Proving once again that the Dead are the only ones that do what they do. Collective improv of the likes that most jazz units can't even wrap their heads around.
The year was 2012. research chemicals were perfectly legal you could go to a paraphernalia shop or order online. My friends came across something called 25i. We got a huge amount in powder form. It wasn't widely known so we had no idea how to dose. In the end we (me first) decided to do a line (bear in mind this stuff is active in small amounts of granules) Well I had my phone and another version of the dark star known as the beautiful jam. I can pin point to this moment as my awakening. The rest of the next few days is unexplainable
@@gratefulgregg9058 That's the funny thing most people you rise up are awake in many ways. We just lay dormant till something brings us to the front as an actual being
Wrong! Al wrong! It's about 24 minutes give or take 250 mcs of LSD and the forces tether from the axis, shall we go, you and I.....throoooooooghhhhh the transitive nightfall of diamonds.............
there's jimi hendrix..and then there' JERRY.yahoo.there are only two guitarists i can think of that can create and improvise off the cuff at THAT level..consistently.this is a dreamy laid back version, but jerrys not even on fire yet.
There have been many fine guitar players, but 3 stand out as more INTERESTING than all the rest. Each very different. Jerry Garcia, Neil Young, and Tom Verlaine.
Sidenote: The year Garcia passed away, I saw The Allman Brothers perform at Memphis in May. They took the stage and launched into Dark Star/ St Stephen as a memorial to Jerry Garcia, then segued into Soulshine. It was absolutely fantastic….and I cried like a baby!
I saw them pull out a long instrumental Franklin's Tower, shortly after Garcia passed. Cool show, by the Allmans but I was mourning in a big way, it was bitter sweet. My favorite band ever, gone forever. Can't believe so long ago now.
Don’t think I have been to Memphis in May since 97 when Van Morrison was there. Nope , 2005 was only one since 97. I live in LR.

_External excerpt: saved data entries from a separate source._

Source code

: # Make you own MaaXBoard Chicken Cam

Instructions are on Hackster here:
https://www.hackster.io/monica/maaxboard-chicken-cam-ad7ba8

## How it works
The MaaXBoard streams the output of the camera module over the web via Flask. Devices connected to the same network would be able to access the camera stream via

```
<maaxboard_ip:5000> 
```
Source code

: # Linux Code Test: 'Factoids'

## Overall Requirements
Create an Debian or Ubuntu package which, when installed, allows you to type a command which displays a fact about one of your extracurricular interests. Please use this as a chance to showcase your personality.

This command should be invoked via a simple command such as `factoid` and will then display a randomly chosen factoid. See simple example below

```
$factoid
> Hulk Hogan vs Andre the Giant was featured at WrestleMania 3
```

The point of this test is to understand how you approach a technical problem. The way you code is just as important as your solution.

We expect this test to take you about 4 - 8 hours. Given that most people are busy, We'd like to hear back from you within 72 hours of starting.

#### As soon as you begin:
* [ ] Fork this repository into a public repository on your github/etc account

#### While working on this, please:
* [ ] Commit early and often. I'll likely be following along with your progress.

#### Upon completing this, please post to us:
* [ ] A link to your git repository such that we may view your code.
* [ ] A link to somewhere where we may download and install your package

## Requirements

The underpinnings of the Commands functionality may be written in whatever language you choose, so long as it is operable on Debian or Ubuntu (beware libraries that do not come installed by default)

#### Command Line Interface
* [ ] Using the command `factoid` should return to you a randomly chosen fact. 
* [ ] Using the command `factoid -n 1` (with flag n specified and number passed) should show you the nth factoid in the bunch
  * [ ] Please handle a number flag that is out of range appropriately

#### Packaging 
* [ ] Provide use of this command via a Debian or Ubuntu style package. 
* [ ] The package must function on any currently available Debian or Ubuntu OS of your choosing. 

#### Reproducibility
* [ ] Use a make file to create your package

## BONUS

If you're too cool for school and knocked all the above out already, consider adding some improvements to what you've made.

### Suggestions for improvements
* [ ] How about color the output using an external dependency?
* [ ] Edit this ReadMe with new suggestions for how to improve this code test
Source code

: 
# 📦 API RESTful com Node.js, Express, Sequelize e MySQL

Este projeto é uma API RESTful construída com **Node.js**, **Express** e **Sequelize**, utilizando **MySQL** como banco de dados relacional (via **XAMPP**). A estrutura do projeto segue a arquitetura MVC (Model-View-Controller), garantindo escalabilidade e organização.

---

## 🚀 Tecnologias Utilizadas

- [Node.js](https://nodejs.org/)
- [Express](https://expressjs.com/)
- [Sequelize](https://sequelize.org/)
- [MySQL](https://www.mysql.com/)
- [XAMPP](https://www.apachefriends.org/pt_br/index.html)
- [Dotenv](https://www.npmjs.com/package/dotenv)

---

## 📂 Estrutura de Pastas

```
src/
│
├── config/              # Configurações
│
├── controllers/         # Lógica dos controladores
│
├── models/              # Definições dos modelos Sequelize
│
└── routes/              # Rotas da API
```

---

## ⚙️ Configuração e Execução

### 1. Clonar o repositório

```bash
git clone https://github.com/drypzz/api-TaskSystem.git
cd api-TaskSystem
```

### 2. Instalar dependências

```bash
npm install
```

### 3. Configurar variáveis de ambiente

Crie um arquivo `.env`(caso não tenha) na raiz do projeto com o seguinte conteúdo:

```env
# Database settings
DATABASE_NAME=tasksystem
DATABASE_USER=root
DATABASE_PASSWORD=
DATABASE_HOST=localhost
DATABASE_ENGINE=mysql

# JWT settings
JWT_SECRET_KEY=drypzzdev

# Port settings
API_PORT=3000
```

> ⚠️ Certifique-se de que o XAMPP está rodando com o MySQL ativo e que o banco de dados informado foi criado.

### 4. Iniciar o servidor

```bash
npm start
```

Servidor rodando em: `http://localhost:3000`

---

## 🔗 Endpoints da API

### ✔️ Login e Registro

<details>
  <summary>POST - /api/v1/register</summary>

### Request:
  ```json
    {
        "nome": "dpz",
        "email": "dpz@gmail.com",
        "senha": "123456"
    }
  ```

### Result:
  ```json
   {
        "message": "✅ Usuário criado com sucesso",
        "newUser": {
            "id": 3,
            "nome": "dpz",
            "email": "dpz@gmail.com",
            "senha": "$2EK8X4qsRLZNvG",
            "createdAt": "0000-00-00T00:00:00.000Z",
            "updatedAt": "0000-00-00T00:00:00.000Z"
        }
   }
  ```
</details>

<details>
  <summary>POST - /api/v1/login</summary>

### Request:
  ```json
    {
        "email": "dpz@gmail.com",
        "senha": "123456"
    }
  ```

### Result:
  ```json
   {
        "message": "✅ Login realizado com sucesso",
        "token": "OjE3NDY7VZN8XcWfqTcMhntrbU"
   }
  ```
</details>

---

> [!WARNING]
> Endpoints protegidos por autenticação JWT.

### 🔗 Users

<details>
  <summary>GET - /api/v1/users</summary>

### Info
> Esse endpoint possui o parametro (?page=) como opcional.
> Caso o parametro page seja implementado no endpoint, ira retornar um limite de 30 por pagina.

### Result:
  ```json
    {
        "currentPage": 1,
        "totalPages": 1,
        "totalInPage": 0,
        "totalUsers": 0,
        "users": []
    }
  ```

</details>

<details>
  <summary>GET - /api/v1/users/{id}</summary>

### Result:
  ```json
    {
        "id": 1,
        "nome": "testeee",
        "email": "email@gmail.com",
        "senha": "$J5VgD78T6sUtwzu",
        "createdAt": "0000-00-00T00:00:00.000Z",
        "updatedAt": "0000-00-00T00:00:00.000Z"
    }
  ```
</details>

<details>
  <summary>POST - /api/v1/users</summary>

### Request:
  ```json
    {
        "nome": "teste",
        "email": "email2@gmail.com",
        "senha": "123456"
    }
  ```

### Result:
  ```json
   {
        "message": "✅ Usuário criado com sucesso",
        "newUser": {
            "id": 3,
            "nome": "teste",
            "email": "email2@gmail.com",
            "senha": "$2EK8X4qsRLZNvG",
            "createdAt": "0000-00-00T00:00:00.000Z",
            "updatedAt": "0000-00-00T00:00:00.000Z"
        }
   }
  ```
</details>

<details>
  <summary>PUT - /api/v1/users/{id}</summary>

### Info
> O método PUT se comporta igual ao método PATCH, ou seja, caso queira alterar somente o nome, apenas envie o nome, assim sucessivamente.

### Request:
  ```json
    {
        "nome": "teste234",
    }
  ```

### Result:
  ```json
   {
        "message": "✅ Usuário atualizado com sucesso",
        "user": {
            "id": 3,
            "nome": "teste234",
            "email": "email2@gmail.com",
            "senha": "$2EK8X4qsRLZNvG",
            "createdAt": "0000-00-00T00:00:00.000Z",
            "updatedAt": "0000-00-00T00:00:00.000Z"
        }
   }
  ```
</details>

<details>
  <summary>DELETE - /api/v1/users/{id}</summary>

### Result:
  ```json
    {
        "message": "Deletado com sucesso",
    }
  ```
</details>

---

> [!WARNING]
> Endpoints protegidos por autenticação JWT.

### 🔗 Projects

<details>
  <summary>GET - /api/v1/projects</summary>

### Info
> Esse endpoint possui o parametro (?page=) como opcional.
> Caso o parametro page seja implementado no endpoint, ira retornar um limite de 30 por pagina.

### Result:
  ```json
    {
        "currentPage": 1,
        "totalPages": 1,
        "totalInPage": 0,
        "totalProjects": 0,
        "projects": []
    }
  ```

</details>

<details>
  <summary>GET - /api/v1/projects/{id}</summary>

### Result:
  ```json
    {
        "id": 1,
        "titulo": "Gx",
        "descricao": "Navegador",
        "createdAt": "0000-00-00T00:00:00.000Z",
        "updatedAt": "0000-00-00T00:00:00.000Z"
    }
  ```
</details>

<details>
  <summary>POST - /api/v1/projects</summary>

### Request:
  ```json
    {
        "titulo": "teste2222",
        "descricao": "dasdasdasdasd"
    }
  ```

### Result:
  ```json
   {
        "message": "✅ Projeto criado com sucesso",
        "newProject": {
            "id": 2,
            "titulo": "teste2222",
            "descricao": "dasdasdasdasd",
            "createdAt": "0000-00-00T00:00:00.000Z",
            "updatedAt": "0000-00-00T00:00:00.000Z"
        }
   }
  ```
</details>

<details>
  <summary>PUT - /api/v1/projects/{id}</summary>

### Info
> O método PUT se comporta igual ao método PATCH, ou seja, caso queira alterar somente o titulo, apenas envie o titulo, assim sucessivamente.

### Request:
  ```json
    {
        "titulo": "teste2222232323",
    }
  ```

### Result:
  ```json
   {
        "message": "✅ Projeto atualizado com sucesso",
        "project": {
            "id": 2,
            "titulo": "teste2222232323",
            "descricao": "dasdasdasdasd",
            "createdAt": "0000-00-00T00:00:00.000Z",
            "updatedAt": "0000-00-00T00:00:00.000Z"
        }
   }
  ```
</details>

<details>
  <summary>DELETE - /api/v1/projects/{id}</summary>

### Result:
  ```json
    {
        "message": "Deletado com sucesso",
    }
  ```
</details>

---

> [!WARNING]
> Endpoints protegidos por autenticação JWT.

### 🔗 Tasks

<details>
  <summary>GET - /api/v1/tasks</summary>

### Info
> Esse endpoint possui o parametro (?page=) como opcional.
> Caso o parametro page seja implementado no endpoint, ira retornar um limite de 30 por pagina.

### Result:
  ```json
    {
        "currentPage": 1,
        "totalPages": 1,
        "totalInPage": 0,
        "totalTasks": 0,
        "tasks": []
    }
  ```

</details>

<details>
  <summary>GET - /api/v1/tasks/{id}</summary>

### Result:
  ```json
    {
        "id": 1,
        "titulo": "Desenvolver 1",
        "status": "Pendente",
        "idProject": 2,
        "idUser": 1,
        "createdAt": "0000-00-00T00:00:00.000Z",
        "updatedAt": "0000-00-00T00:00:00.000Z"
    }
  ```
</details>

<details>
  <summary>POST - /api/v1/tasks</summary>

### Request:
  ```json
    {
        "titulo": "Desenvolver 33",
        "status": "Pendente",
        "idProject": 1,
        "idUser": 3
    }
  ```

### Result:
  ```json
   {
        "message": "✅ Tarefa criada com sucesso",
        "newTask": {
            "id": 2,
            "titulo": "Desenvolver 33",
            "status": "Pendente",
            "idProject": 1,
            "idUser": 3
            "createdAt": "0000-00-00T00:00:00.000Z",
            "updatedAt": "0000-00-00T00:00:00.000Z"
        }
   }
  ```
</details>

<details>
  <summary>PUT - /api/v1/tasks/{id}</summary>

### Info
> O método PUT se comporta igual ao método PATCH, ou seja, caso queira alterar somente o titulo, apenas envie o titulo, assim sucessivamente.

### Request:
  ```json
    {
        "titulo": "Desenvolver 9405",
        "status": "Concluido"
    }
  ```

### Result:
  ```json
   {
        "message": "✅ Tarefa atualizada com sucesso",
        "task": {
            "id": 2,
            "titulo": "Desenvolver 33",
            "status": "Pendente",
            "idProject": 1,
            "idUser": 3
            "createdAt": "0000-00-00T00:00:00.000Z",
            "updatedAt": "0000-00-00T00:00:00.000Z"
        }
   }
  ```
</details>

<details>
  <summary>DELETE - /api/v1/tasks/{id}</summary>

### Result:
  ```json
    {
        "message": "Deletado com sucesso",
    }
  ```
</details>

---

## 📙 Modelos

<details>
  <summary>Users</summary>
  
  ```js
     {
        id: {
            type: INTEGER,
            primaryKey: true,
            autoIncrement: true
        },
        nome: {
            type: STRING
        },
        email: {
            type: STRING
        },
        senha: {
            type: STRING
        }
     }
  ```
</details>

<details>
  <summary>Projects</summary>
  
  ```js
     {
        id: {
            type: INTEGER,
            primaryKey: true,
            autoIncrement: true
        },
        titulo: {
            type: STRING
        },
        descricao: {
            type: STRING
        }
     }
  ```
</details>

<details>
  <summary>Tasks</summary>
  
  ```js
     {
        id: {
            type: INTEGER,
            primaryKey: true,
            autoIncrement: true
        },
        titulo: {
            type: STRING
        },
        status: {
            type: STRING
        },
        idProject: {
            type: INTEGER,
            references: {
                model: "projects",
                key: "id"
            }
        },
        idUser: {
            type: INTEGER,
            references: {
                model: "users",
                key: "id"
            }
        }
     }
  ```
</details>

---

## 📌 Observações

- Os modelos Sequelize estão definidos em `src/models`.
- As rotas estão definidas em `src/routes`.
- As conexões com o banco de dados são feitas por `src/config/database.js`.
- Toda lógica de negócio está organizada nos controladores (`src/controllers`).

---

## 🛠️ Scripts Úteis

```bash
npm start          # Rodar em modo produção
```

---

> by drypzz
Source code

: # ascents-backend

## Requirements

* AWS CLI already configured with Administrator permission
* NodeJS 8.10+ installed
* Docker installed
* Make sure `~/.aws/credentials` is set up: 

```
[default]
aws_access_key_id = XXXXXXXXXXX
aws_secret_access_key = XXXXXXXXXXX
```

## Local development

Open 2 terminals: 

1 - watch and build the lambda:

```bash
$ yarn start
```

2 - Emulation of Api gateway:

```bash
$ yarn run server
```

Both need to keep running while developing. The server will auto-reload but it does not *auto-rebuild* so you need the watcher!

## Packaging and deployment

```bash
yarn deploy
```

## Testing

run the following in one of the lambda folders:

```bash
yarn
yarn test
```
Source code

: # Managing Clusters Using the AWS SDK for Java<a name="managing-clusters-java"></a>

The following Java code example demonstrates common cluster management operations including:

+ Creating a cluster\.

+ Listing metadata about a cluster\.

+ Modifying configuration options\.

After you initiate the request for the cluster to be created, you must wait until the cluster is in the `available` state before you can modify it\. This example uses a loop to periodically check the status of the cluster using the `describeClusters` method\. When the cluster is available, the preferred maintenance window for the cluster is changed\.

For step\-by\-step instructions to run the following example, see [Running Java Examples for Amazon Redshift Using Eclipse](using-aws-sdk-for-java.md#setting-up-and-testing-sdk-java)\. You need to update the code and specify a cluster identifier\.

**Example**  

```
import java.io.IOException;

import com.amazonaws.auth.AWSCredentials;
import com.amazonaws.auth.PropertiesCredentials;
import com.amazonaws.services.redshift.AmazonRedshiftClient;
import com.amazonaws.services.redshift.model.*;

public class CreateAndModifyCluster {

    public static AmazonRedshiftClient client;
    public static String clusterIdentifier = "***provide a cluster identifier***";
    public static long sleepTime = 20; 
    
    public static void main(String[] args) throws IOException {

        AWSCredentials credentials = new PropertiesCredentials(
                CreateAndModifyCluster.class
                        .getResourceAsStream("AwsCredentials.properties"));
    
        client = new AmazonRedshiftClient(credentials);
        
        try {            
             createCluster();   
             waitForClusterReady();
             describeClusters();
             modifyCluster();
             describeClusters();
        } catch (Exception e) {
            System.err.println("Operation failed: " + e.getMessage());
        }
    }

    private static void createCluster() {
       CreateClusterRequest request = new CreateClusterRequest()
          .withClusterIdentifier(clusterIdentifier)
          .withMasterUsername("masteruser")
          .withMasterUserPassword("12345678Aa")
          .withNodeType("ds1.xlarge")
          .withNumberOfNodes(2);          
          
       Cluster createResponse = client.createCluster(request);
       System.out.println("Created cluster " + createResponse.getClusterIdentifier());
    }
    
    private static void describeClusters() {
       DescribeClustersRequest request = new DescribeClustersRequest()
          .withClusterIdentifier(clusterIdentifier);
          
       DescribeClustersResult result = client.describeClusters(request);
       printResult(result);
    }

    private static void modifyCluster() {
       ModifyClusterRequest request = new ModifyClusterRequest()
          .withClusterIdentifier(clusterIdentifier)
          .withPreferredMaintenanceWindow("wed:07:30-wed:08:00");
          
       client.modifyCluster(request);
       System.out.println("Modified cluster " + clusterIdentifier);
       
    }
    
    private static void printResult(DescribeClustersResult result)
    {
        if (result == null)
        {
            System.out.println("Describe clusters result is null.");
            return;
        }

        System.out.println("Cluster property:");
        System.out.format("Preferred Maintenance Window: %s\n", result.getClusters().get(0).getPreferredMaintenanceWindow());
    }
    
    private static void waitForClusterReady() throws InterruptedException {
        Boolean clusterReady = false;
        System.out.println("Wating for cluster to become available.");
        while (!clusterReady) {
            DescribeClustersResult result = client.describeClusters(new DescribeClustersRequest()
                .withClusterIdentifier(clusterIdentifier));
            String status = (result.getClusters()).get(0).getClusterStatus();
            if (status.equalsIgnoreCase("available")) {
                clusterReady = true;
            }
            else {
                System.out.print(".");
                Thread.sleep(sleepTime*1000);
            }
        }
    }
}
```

That's hella cool. We were stunned and our only reaction drive staight to gg park and set up camp. When I woke up to do a constitutional they moved in like 30 portajohns and at about 11:30 that night i realized they were building a stage and we were right in front in our normal spot. Right in front of Jerry. almost like they saw us and set it up.
Are
Can we all just take a second to appreciate how there will literally never be a band like the dead. What they carved out as far as sonic progression. They were equally musically intellectually capable of creating masterpieces but it's the daring notion of how they did it.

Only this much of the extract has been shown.